A hearing was held on Monday in the U.S. Court of Appeals for the District of Columbia Circuit on a request for a second 90-day delay related to $7 billion in Affordable Care Act (ACA) insurance subsidies. The request creates further uncertainties as the health care insurance market place remains in limbo. The litigation, House v. Price, seeks reimbursement from ACA cost-sharing programs to fund health insurance subsidies for low-income individuals. House Republicans filed the original lawsuit during the Obama administration. President Donald Trump and Republican lawmakers want to repeal and replace the law and are working on overhaul legislation that would also secure the subsidy funding during a transition period. But it is not clear if or when they will pass the bill.
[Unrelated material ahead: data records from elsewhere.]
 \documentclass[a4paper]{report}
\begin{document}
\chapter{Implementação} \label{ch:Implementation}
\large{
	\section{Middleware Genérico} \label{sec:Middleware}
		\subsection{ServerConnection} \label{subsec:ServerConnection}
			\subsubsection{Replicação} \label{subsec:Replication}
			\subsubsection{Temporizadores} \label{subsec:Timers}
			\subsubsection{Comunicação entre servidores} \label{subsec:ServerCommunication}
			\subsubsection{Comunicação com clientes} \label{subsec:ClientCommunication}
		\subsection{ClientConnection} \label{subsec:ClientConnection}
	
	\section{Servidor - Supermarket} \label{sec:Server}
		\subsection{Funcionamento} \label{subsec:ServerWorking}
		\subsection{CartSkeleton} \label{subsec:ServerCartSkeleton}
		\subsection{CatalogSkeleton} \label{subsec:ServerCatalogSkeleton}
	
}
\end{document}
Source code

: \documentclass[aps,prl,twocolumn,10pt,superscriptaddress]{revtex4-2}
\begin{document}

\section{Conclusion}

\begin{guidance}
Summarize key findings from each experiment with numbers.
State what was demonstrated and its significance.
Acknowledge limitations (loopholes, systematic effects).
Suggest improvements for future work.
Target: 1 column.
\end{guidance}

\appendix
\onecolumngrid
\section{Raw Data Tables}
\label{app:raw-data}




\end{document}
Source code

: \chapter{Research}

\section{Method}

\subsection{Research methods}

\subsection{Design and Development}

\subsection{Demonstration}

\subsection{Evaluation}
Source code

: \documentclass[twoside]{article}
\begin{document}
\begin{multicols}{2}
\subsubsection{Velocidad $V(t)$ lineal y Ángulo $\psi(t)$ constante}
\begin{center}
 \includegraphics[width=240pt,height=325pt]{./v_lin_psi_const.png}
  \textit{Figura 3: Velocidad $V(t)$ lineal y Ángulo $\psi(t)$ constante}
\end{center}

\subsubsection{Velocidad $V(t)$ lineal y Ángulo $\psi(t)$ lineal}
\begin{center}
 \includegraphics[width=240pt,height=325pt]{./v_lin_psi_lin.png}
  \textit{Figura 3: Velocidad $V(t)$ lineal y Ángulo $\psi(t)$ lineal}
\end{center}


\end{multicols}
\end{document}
In addition, last week the attorneys general from 15 states and the District of Columbia filed a motion to intervene in the lawsuit asserting the loss of funding would harm state residents and the state themselves. If the delay is approved, the parties will continue to discuss measures to preclude the need for judicial determination. The request for the delay indicates that the government will continue to provide the cost sharing reducing at least through much of the summer. The Court of Appeals has not ruled on the request to delay at this time. There are a few different steps the parties could take, none these option would help to stabilize insurance markets:
- The parties could ask to continue to request to delay and the court could grant it. Insurers would then face another 90 days of questioning whether the payments would be made.
- The Trump administration could drop the appeal, letting the lower court ruling on the payments’ unconstitutionality stand. Insurers would then stop receiving the subsidies.
- The Trump administration could continue to appeal, though insurers might still not get a final answer since the appeals court could side with the House.